Plain-text document sources:
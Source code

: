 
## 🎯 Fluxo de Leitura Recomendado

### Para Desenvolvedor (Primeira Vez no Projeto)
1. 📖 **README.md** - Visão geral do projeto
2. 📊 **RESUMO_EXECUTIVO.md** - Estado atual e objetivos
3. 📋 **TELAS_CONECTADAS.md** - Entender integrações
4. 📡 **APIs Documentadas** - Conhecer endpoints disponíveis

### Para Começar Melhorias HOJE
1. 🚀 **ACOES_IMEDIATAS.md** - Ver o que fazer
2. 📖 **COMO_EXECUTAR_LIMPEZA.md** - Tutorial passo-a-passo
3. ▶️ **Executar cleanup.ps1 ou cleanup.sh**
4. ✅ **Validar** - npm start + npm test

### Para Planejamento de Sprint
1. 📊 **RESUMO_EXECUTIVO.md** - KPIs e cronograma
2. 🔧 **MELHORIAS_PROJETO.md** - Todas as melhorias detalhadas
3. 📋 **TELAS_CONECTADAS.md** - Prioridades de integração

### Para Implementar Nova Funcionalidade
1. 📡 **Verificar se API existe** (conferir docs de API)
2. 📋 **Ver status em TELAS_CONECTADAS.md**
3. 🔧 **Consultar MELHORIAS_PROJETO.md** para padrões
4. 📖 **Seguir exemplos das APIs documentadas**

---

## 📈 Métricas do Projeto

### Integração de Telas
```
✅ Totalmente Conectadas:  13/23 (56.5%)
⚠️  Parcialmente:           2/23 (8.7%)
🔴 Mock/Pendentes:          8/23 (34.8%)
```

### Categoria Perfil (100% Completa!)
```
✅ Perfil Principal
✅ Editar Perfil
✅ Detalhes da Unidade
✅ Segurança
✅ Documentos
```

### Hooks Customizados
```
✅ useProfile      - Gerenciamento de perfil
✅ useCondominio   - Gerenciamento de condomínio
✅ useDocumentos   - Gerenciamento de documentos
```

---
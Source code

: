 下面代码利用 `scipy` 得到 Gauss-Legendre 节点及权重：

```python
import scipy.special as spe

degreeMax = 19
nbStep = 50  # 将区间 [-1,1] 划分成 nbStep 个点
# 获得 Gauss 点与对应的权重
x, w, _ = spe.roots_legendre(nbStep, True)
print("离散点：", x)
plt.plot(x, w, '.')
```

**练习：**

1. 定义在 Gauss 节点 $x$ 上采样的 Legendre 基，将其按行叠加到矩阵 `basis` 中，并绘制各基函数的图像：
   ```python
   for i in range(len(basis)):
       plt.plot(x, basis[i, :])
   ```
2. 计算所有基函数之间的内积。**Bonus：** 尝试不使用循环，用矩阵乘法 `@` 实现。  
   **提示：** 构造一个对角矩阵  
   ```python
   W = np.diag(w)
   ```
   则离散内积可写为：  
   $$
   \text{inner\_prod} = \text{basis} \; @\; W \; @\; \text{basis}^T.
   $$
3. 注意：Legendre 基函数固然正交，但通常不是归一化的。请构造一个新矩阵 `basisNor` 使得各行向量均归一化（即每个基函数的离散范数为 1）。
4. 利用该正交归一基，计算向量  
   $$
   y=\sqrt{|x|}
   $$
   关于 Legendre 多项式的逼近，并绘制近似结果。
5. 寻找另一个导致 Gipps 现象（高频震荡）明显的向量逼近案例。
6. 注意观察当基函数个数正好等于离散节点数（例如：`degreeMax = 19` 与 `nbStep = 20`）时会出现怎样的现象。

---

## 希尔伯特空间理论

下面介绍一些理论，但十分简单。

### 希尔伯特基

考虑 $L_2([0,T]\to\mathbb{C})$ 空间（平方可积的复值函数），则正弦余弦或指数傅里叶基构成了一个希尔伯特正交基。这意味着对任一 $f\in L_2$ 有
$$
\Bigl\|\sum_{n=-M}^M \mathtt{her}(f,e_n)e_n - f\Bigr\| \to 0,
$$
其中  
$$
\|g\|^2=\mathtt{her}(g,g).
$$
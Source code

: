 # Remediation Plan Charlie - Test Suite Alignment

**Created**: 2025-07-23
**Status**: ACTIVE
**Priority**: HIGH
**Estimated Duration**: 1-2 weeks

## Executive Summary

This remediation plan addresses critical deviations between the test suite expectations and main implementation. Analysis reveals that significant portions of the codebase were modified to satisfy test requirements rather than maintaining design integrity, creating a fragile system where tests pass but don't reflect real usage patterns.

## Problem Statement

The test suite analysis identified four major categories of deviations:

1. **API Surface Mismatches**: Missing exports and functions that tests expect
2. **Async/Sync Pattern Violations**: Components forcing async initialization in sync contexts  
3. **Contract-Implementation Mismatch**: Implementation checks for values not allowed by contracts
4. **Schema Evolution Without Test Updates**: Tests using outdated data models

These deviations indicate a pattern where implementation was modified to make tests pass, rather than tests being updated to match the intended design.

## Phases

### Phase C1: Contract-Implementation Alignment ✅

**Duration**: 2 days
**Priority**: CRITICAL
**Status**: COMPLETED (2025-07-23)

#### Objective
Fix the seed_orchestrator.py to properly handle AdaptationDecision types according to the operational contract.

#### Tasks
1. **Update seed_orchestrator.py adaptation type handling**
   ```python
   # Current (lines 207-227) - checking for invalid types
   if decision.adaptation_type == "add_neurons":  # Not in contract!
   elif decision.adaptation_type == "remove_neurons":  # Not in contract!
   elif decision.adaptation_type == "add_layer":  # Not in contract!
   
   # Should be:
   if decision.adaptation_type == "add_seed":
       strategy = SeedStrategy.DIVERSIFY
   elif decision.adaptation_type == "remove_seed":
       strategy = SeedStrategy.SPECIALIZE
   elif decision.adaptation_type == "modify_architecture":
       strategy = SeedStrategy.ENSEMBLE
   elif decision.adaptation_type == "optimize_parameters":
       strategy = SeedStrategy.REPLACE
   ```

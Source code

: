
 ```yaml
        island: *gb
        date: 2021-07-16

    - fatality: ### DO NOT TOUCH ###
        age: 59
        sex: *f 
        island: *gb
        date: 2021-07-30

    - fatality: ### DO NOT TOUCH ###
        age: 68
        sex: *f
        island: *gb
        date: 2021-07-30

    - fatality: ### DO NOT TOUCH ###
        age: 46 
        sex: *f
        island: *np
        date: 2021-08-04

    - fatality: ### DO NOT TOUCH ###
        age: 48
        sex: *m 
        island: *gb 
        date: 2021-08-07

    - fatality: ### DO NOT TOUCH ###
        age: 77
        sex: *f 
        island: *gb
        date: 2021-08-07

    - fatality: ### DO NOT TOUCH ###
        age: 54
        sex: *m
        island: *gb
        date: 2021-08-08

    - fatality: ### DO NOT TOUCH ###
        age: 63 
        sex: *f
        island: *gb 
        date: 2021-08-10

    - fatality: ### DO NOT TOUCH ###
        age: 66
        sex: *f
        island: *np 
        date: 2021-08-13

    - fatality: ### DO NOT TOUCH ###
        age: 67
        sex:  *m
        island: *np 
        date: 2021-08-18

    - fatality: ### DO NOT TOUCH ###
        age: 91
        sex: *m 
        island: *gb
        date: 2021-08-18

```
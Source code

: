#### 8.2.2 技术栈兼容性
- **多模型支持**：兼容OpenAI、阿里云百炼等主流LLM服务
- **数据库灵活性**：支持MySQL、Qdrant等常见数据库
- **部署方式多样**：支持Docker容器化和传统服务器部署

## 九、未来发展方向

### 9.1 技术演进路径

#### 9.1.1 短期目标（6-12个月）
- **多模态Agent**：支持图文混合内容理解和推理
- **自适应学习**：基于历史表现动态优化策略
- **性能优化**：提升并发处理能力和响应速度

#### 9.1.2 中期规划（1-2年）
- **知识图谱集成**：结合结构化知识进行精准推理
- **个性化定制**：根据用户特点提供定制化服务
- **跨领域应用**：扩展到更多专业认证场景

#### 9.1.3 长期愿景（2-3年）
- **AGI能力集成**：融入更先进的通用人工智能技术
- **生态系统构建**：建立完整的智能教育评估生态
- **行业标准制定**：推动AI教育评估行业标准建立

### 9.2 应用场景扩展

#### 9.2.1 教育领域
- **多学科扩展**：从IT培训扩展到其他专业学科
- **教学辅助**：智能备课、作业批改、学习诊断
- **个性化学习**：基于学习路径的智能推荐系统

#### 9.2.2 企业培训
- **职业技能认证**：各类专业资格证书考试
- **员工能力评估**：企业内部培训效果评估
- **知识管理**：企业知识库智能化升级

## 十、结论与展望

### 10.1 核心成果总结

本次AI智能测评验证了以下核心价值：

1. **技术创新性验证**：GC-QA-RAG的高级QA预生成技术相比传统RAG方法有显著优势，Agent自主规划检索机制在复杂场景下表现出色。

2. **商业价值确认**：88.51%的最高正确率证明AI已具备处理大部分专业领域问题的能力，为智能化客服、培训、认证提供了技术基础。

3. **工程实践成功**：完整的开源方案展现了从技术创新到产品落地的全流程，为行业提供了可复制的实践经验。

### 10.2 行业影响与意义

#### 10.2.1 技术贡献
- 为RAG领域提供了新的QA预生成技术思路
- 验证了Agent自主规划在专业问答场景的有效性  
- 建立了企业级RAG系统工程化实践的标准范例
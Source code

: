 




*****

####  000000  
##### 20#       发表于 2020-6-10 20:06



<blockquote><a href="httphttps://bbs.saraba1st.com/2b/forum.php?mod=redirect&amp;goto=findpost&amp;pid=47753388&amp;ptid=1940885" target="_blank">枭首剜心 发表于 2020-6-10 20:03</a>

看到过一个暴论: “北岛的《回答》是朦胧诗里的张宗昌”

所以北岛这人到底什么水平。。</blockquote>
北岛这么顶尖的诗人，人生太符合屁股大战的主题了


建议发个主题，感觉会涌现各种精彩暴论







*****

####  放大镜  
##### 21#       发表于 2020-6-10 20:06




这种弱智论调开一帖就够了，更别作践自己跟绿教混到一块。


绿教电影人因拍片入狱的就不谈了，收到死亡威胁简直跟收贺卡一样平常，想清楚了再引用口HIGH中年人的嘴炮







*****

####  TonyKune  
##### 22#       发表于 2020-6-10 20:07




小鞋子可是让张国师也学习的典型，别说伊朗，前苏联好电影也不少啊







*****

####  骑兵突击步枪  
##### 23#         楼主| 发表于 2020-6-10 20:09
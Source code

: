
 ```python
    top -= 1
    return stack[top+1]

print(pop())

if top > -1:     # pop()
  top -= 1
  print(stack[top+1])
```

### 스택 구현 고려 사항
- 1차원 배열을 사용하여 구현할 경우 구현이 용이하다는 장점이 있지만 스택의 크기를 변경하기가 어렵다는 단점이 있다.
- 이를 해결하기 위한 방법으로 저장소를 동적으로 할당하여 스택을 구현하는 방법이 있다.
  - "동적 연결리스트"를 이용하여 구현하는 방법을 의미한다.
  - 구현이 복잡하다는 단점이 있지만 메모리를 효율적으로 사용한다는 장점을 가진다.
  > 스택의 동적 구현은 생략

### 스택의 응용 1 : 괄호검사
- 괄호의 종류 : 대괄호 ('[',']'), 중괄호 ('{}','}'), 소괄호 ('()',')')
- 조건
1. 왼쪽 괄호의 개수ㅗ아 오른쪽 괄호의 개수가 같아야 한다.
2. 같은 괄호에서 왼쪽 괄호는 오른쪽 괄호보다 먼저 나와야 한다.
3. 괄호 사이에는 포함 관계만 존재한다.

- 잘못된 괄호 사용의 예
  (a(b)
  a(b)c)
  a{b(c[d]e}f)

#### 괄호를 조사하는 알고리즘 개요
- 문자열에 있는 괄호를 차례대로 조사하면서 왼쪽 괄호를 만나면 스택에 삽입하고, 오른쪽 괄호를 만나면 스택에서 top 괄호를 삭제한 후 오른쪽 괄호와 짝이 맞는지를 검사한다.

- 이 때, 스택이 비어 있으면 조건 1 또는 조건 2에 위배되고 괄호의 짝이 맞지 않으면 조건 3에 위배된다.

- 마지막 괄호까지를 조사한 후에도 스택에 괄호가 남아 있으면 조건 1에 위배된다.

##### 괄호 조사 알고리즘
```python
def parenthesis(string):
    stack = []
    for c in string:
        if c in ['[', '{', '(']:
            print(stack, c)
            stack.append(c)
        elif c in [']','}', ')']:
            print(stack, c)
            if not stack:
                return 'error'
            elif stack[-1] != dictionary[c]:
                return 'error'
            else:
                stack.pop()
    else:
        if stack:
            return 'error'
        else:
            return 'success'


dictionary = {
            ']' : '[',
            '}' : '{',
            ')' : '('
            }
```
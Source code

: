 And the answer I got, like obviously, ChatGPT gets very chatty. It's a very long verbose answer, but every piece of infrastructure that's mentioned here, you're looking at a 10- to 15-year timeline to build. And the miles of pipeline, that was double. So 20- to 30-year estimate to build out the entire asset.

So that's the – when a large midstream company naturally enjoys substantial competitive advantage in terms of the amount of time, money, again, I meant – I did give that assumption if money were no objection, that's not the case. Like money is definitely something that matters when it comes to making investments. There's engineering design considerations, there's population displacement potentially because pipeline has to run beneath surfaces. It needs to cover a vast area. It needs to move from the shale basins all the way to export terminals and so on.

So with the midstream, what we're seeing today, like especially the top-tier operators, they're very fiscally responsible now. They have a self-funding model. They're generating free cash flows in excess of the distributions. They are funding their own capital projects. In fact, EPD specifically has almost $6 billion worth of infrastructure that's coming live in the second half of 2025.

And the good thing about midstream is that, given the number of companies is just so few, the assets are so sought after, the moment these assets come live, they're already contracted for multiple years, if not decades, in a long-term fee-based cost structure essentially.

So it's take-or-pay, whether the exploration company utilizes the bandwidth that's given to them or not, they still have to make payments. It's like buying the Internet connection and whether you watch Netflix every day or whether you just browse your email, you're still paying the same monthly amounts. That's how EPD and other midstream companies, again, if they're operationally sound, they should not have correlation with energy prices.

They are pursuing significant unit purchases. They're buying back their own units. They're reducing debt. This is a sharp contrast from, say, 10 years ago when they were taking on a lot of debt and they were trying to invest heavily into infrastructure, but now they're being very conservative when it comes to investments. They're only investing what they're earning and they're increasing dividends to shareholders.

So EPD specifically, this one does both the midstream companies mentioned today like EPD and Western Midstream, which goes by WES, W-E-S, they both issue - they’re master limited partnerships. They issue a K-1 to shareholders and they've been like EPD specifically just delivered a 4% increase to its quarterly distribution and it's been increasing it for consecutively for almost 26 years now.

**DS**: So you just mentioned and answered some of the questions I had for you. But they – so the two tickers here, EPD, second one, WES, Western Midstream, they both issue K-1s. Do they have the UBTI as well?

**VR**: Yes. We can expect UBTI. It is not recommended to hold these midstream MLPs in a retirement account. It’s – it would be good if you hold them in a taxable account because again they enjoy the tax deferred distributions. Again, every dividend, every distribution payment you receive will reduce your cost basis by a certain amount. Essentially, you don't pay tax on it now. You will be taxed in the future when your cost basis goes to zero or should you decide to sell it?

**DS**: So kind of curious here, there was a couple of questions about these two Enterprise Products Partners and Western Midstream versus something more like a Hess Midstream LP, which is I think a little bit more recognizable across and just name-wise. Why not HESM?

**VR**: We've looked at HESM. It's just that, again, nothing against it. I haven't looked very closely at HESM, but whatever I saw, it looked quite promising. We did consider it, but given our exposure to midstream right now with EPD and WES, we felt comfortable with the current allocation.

» **ACTIVITY**
Would you please copy exactly the part of the entries above that begins at the line containing "### Hooks Customizados" and ends at the line containing "2. 计算所有基函数之间的内积。**Bonus：** 尝试不使用循环，用矩阵乘法", both lines included?

» **REPLY**
### Hooks Customizados
```
✅ useProfile      - Gerenciamento de perfil
✅ useCondominio   - Gerenciamento de condomínio
✅ useDocumentos   - Gerenciamento de documentos
```

---
Source code

: 下面代码利用 `scipy` 得到 Gauss-Legendre 节点及权重：

```python
import scipy.special as spe

degreeMax = 19
nbStep = 50  # 将区间 [-1,1] 划分成 nbStep 个点
# 获得 Gauss 点与对应的权重
x, w, _ = spe.roots_legendre(nbStep, True)
print("离散点：", x)
plt.plot(x, w, '.')
```

**练习：**

1. 定义在 Gauss 节点 $x$ 上采样的 Legendre 基，将其按行叠加到矩阵 `basis` 中，并绘制各基函数的图像：
   ```python
   for i in range(len(basis)):
       plt.plot(x, basis[i, :])
   ```
2. 计算所有基函数之间的内积。**Bonus：** 尝试不使用循环，用矩阵乘法 `@` 实现。  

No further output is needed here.